Question 1: Could someone explain what are they doing there when they are using mini-batch?
In pyro documentation they say
mini_batch is a three dimensional tensor, with the first dimension being the batch dimension, the second dimension being the temporal dimension, and the final dimension being the features (88-dimensional in our case)'
Question 2: What does temporal dimension means here?
Because I want to use this code on my dataset which is a sequential data. I have done one hot encoding of my data such that it's dimension is (10000,500,20) where 10000 is the number of examples/Sequences, 500 is the length of each of these sequences and 20 is the number of features.
Question 3: How can I use my one hot encoded data as mini batch here?
I'm sorry if it is a really basic question but, insights will be appreciated.
Link to that documentation is:
Question 1: Could someone explain what are they doing there when they are using mini-batch?

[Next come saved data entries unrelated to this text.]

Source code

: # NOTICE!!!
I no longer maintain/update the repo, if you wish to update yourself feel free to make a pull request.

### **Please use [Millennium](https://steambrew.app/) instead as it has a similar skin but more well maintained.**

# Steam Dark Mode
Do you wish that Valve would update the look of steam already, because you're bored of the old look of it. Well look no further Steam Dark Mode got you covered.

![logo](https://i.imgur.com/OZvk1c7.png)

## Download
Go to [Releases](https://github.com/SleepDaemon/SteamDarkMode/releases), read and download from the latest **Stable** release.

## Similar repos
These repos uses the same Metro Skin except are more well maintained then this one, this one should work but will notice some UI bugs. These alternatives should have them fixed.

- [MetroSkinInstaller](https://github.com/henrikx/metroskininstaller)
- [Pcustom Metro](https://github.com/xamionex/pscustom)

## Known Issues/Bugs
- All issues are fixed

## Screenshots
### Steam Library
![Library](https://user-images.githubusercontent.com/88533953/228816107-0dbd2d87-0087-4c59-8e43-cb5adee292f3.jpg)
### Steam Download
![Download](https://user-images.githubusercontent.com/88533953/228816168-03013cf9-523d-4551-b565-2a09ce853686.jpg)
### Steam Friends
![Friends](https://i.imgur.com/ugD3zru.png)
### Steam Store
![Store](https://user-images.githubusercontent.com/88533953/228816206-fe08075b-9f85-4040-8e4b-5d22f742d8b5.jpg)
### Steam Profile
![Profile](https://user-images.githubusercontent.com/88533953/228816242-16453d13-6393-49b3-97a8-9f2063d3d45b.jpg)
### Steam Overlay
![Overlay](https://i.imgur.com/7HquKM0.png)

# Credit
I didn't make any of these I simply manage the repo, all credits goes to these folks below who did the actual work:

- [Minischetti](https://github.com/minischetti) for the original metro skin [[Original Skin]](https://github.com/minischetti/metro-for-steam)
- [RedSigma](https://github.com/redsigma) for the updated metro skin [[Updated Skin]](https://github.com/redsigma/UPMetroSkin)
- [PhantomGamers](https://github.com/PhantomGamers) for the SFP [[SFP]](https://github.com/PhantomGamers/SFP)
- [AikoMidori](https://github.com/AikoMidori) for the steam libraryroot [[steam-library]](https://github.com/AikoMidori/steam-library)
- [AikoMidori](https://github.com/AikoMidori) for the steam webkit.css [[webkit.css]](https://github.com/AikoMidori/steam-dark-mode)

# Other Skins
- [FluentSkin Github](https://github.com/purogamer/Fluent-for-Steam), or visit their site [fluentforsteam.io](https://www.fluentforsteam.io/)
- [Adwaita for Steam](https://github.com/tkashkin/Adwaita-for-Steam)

To optimize most of the deep learning models, we use mini-batch gradient descent. Here, A mini_batch
refers to a small number of examples. Let's say, we have 10,000 training examples and we want to create mini-batches of 50 examples. So, in total there will be 200 mini-batches and we will perform 200 parameter updates during one iteration over the entire dataset.
Question 2: What does the temporal dimension mean here?
In your data: (10000, 500, 20)
, the second dimension refers to the temporal dimension. You can consider you have examples with 500 timesteps (t1, t2, ..., t500)
.
Question 3: How can I use my one-hot encoded data as mini-batch here?
In your scenario, you can split your data (10000, 500, 20)
into 200 small batches of size (50, 500, 20)
where 50 is the number of examples/Sequences in the mini-batch, 500 is the length of each of these sequences and 20 is the number of features.
How do we decide the mini-batch size? Basically, we can tune the batch size just like any other hyperparameters of our model.